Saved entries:
+++

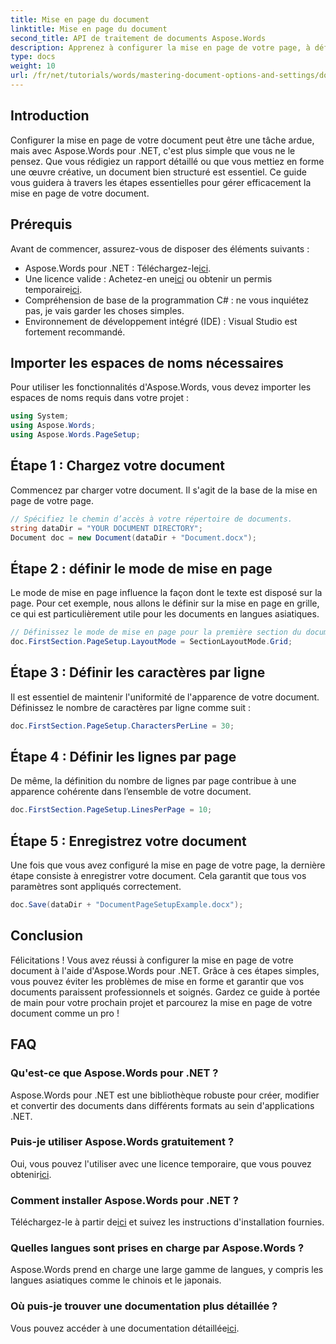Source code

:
 ```yaml
---
title: Mise en page du document
linktitle: Mise en page du document
second_title: API de traitement de documents Aspose.Words
description: Apprenez à configurer la mise en page de votre page, à définir le nombre de caractères par ligne et à optimiser l'apparence du document grâce à des étapes simples et pratiques. Idéal pour les développeurs de tous niveaux.
type: docs
weight: 10
url: /fr/net/tutorials/words/mastering-document-options-and-settings/document-page-layout/
---
```

## Introduction

Configurer la mise en page de votre document peut être une tâche ardue, mais avec Aspose.Words pour .NET, c'est plus simple que vous ne le pensez. Que vous rédigiez un rapport détaillé ou que vous mettiez en forme une œuvre créative, un document bien structuré est essentiel. Ce guide vous guidera à travers les étapes essentielles pour gérer efficacement la mise en page de votre document.

## Prérequis

Avant de commencer, assurez-vous de disposer des éléments suivants :

- Aspose.Words pour .NET : Téléchargez-le[ici](https://releases.aspose.com/words/net/).
-  Une licence valide : Achetez-en une[ici](https://purchase.aspose.com/buy) ou obtenir un permis temporaire[ici](https://purchase.aspose.com/temporary-license/).
- Compréhension de base de la programmation C# : ne vous inquiétez pas, je vais garder les choses simples.
- Environnement de développement intégré (IDE) : Visual Studio est fortement recommandé.

## Importer les espaces de noms nécessaires

Pour utiliser les fonctionnalités d'Aspose.Words, vous devez importer les espaces de noms requis dans votre projet :

```csharp
using System;
using Aspose.Words;
using Aspose.Words.PageSetup;
```

## Étape 1 : Chargez votre document

Commencez par charger votre document. Il s'agit de la base de la mise en page de votre page.

```csharp
// Spécifiez le chemin d’accès à votre répertoire de documents.
string dataDir = "YOUR DOCUMENT DIRECTORY";
Document doc = new Document(dataDir + "Document.docx");
```

## Étape 2 : définir le mode de mise en page

Le mode de mise en page influence la façon dont le texte est disposé sur la page. Pour cet exemple, nous allons le définir sur la mise en page en grille, ce qui est particulièrement utile pour les documents en langues asiatiques.

```csharp
// Définissez le mode de mise en page pour la première section du document.
doc.FirstSection.PageSetup.LayoutMode = SectionLayoutMode.Grid;
```

## Étape 3 : Définir les caractères par ligne

Il est essentiel de maintenir l'uniformité de l'apparence de votre document. Définissez le nombre de caractères par ligne comme suit :

```csharp
doc.FirstSection.PageSetup.CharactersPerLine = 30;
```

## Étape 4 : Définir les lignes par page

De même, la définition du nombre de lignes par page contribue à une apparence cohérente dans l’ensemble de votre document.

```csharp
doc.FirstSection.PageSetup.LinesPerPage = 10;
```

## Étape 5 : Enregistrez votre document

Une fois que vous avez configuré la mise en page de votre page, la dernière étape consiste à enregistrer votre document. Cela garantit que tous vos paramètres sont appliqués correctement.

```csharp
doc.Save(dataDir + "DocumentPageSetupExample.docx");
```

## Conclusion

Félicitations ! Vous avez réussi à configurer la mise en page de votre document à l'aide d'Aspose.Words pour .NET. Grâce à ces étapes simples, vous pouvez éviter les problèmes de mise en forme et garantir que vos documents paraissent professionnels et soignés. Gardez ce guide à portée de main pour votre prochain projet et parcourez la mise en page de votre document comme un pro !

## FAQ

### Qu'est-ce que Aspose.Words pour .NET ?
Aspose.Words pour .NET est une bibliothèque robuste pour créer, modifier et convertir des documents dans différents formats au sein d'applications .NET.

### Puis-je utiliser Aspose.Words gratuitement ?
 Oui, vous pouvez l'utiliser avec une licence temporaire, que vous pouvez obtenir[ici](https://purchase.aspose.com/temporary-license/).

### Comment installer Aspose.Words pour .NET ?
 Téléchargez-le à partir de[ici](https://releases.aspose.com/words/net/) et suivez les instructions d'installation fournies.

### Quelles langues sont prises en charge par Aspose.Words ?
Aspose.Words prend en charge une large gamme de langues, y compris les langues asiatiques comme le chinois et le japonais.

### Où puis-je trouver une documentation plus détaillée ?
 Vous pouvez accéder à une documentation détaillée[ici](https://reference.aspose.com/words/net/).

+++

Repeat each of the entries above exactly, but do not carry over the pictures.

Source code

:
 ```yaml
---
title: Mise en page du document
linktitle: Mise en page du document
second_title: API de traitement de documents Aspose.Words
description: Apprenez à configurer la mise en page de votre page, à définir le nombre de caractères par ligne et à optimiser l'apparence du document grâce à des étapes simples et pratiques. Idéal pour les développeurs de tous niveaux.
type: docs
weight: 10
url: /fr/net/tutorials/words/mastering-document-options-and-settings/document-page-layout/
---
```

## Introduction

Configurer la mise en page de votre document peut être une tâche ardue, mais avec Aspose.Words pour .NET, c'est plus simple que vous ne le pensez. Que vous rédigiez un rapport détaillé ou que vous mettiez en forme une œuvre créative, un document bien structuré est essentiel. Ce guide vous guidera à travers les étapes essentielles pour gérer efficacement la mise en page de votre document.

## Prérequis

Avant de commencer, assurez-vous de disposer des éléments suivants :

- Aspose.Words pour .NET : Téléchargez-le[ici](https://releases.aspose.com/words/net/).
-  Une licence valide : Achetez-en une[ici](https://purchase.aspose.com/buy) ou obtenir un permis temporaire[ici](https://purchase.aspose.com/temporary-license/).
- Compréhension de base de la programmation C# : ne vous inquiétez pas, je vais garder les choses simples.
- Environnement de développement intégré (IDE) : Visual Studio est fortement recommandé.

## Importer les espaces de noms nécessaires

Pour utiliser les fonctionnalités d'Aspose.Words, vous devez importer les espaces de noms requis dans votre projet :

```csharp
using System;
using Aspose.Words;
using Aspose.Words.PageSetup;
```

## Étape 1 : Chargez votre document

Commencez par charger votre document. Il s'agit de la base de la mise en page de votre page.

```csharp
// Spécifiez le chemin d’accès à votre répertoire de documents.
string dataDir = "YOUR DOCUMENT DIRECTORY";
Document doc = new Document(dataDir + "Document.docx");
```

## Étape 2 : définir le mode de mise en page

Le mode de mise en page influence la façon dont le texte est disposé sur la page. Pour cet exemple, nous allons le définir sur la mise en page en grille, ce qui est particulièrement utile pour les documents en langues asiatiques.

```csharp
// Définissez le mode de mise en page pour la première section du document.
doc.FirstSection.PageSetup.LayoutMode = SectionLayoutMode.Grid;
```

## Étape 3 : Définir les caractères par ligne

Il est essentiel de maintenir l'uniformité de l'apparence de votre document. Définissez le nombre de caractères par ligne comme suit :

```csharp
doc.FirstSection.PageSetup.CharactersPerLine = 30;
```

## Étape 4 : Définir les lignes par page

De même, la définition du nombre de lignes par page contribue à une apparence cohérente dans l’ensemble de votre document.

```csharp
doc.FirstSection.PageSetup.LinesPerPage = 10;
```

## Étape 5 : Enregistrez votre document

Une fois que vous avez configuré la mise en page de votre page, la dernière étape consiste à enregistrer votre document. Cela garantit que tous vos paramètres sont appliqués correctement.

```csharp
doc.Save(dataDir + "DocumentPageSetupExample.docx");
```

## Conclusion

Félicitations ! Vous avez réussi à configurer la mise en page de votre document à l'aide d'Aspose.Words pour .NET. Grâce à ces étapes simples, vous pouvez éviter les problèmes de mise en forme et garantir que vos documents paraissent professionnels et soignés. Gardez ce guide à portée de main pour votre prochain projet et parcourez la mise en page de votre document comme un pro !

## FAQ

### Qu'est-ce que Aspose.Words pour .NET ?
Aspose.Words pour .NET est une bibliothèque robuste pour créer, modifier et convertir des documents dans différents formats au sein d'applications .NET.

### Puis-je utiliser Aspose.Words gratuitement ?
 Oui, vous pouvez l'utiliser avec une licence temporaire, que vous pouvez obtenir[ici](https://purchase.aspose.com/temporary-license/).

### Comment installer Aspose.Words pour .NET ?
 Téléchargez-le à partir de[ici](https://releases.aspose.com/words/net/) et suivez les instructions d'installation fournies.

### Quelles langues sont prises en charge par Aspose.Words ?
Aspose.Words prend en charge une large gamme de langues, y compris les langues asiatiques comme le chinois et le japonais.

### Où puis-je trouver une documentation plus détaillée ?
 Vous pouvez accéder à une documentation détaillée[ici](https://reference.aspose.com/words/net/).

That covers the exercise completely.